** Your objective **
Below are some entries. Repeat exactly the lines from the one with "If the user then wishes" through the one with "Turning now to", and only those.

** Provided data **
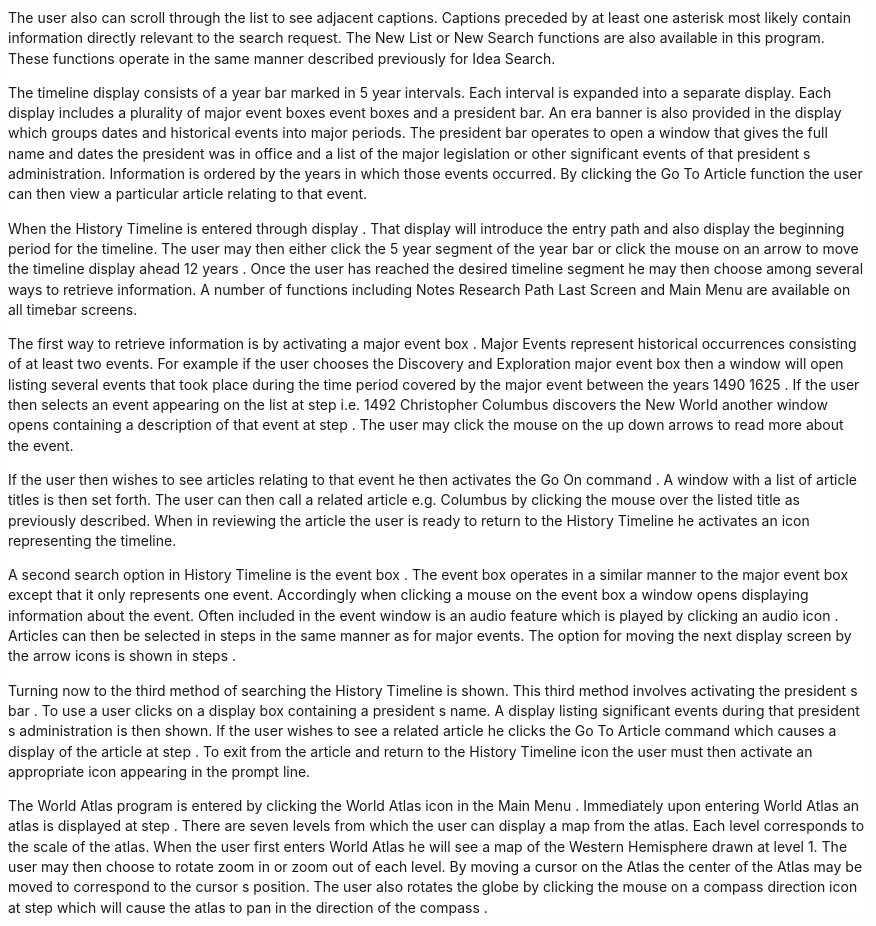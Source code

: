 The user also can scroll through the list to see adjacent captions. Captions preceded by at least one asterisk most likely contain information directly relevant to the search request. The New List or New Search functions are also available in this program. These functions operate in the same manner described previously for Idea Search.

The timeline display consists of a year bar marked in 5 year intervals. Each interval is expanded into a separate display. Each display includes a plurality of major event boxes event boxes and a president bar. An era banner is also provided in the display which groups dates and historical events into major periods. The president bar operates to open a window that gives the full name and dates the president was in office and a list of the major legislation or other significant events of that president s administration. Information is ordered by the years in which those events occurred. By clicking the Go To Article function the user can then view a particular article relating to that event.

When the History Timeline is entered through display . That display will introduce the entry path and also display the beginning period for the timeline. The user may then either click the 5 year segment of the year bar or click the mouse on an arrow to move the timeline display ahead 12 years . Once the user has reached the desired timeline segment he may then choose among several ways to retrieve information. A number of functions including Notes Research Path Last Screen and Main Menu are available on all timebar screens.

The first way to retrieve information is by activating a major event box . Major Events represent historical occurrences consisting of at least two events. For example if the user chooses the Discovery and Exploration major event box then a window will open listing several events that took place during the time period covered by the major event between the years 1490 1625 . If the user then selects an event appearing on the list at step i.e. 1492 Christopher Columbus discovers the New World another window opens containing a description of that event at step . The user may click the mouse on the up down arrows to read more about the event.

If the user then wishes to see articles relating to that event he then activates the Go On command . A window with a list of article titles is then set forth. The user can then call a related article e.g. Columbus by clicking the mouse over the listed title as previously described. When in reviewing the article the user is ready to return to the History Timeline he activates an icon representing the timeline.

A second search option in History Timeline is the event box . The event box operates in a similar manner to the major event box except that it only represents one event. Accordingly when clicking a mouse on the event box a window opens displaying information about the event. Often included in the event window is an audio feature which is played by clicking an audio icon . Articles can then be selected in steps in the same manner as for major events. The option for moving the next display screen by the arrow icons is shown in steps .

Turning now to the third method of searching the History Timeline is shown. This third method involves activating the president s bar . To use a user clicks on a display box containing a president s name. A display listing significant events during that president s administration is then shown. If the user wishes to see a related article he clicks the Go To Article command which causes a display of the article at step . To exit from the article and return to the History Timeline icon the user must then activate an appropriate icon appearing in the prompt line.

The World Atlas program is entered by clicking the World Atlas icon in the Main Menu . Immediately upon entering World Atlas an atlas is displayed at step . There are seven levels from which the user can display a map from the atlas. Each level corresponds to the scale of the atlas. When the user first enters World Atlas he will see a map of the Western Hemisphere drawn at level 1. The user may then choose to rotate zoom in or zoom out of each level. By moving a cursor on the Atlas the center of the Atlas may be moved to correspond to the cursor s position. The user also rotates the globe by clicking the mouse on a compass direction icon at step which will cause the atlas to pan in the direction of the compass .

** Exercise result **
If the user then wishes to see articles relating to that event he then activates the Go On command . A window with a list of article titles is then set forth. The user can then call a related article e.g. Columbus by clicking the mouse over the listed title as previously described. When in reviewing the article the user is ready to return to the History Timeline he activates an icon representing the timeline.

A second search option in History Timeline is the event box . The event box operates in a similar manner to the major event box except that it only represents one event. Accordingly when clicking a mouse on the event box a window opens displaying information about the event. Often included in the event window is an audio feature which is played by clicking an audio icon . Articles can then be selected in steps in the same manner as for major events. The option for moving the next display screen by the arrow icons is shown in steps .

Turning now to the third method of searching the History Timeline is shown. This third method involves activating the president s bar . To use a user clicks on a display box containing a president s name. A display listing significant events during that president s administration is then shown. If the user wishes to see a related article he clicks the Go To Article command which causes a display of the article at step . To exit from the article and return to the History Timeline icon the user must then activate an appropriate icon appearing in the prompt line.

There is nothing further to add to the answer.